FDA Approves Myalept for Lipodystrophy Treatment

The US Food and Drug Administration (FDA) approved Myalept, a drug form of the hormone leptin, for the treatment of lipodystrophy. The drug regulates metabolism and curbs the appetite of affected patients, according to a statement provided by UT Southwestern Medical Center.

Lipodystrophy, a rare disorder affecting 300 to 500 people worldwide, is defined by insufficient fat tissue often resulting in insulin resistance. While most patients are affected in childhood, the disease also leads to diabetes or hypertriglyceridemia that can inflame the pancreas. Traditional treatment for lipodystrophy included high-dose insulin plus triglyceride- or lipid-lowering medications.

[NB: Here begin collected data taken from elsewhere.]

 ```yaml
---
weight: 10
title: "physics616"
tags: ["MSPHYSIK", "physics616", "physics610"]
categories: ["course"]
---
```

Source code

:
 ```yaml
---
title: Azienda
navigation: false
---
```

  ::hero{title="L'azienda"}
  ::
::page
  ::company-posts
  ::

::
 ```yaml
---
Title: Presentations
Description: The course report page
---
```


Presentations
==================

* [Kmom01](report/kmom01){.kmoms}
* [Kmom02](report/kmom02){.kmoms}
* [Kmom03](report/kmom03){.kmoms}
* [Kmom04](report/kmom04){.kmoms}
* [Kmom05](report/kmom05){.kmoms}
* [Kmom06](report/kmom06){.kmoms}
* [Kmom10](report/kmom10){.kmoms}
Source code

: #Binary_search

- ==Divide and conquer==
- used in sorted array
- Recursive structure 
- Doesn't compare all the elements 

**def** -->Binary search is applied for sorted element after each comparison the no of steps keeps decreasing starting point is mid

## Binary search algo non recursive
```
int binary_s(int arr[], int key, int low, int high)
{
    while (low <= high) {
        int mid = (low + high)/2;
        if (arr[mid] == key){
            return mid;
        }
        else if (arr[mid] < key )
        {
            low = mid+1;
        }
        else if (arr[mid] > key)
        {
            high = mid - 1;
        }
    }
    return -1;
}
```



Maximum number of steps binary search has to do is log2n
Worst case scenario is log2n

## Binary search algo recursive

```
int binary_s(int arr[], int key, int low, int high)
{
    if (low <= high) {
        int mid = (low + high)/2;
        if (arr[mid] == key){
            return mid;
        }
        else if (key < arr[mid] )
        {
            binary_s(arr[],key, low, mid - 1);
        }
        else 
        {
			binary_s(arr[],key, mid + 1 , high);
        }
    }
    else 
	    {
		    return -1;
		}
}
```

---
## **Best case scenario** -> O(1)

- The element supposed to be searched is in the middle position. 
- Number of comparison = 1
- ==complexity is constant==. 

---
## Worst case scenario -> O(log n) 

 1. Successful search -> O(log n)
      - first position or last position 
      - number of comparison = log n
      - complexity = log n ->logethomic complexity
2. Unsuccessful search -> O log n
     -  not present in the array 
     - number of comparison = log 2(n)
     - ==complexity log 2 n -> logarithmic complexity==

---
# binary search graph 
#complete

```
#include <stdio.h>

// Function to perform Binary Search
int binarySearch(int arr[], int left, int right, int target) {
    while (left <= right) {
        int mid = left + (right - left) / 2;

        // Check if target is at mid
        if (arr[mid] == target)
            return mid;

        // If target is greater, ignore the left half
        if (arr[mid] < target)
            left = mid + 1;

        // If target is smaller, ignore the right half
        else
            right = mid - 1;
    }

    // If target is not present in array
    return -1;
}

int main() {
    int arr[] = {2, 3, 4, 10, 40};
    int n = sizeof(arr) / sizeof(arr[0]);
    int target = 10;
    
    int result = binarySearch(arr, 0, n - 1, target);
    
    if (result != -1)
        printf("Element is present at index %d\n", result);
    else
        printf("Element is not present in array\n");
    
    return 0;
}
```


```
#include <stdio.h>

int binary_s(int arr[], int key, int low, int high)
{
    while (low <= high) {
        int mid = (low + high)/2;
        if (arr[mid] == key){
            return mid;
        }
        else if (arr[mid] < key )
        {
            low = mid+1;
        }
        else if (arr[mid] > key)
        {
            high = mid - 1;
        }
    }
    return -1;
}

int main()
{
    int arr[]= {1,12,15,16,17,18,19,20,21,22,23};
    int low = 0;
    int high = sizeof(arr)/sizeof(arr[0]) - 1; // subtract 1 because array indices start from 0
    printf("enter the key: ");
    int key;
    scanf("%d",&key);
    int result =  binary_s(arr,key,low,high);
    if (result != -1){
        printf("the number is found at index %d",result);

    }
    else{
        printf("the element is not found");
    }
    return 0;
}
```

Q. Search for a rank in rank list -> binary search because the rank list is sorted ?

To ensure Myalept’s safety, its effects were explored in a single-arm study, the FDA explained in a statement. For their study, 48 patients with diabetes mellitus, hypertriglyceridemia and/or elevated levels of fasting insulin who also had congenital or acquired generalized lipodystrophy were observed under treatment of Myalept. Under the trial, patients experienced reductions in HbA1c, a measure of blood sugar control, fasting glucose, and triglycerides. The FDA is requiring 7 additional studies to understand the risks and long term effects of Myalept.

However, there were some observed limitations to leptin therapy. The prevalence of certain antibodies could neutralize the effects of leptin, decreasing the usefulness of Myalept. Side effects of Myalept include hypoglycemia, headache, decreased weight, and abdominal pain.

Abhimanyu Garg, MD, who has lipodystrophy treatments for 3 decades and assisted with the trial, believes leptin therapy provides relief to lipodystrophy patients.

“Many lipodystrophy patients have benefited from leptin therapy,” Garg said. “While it is not a cure, leptin does help manage complications that can include diabetes, high blood lipids, and accumulation of fat in the liver.”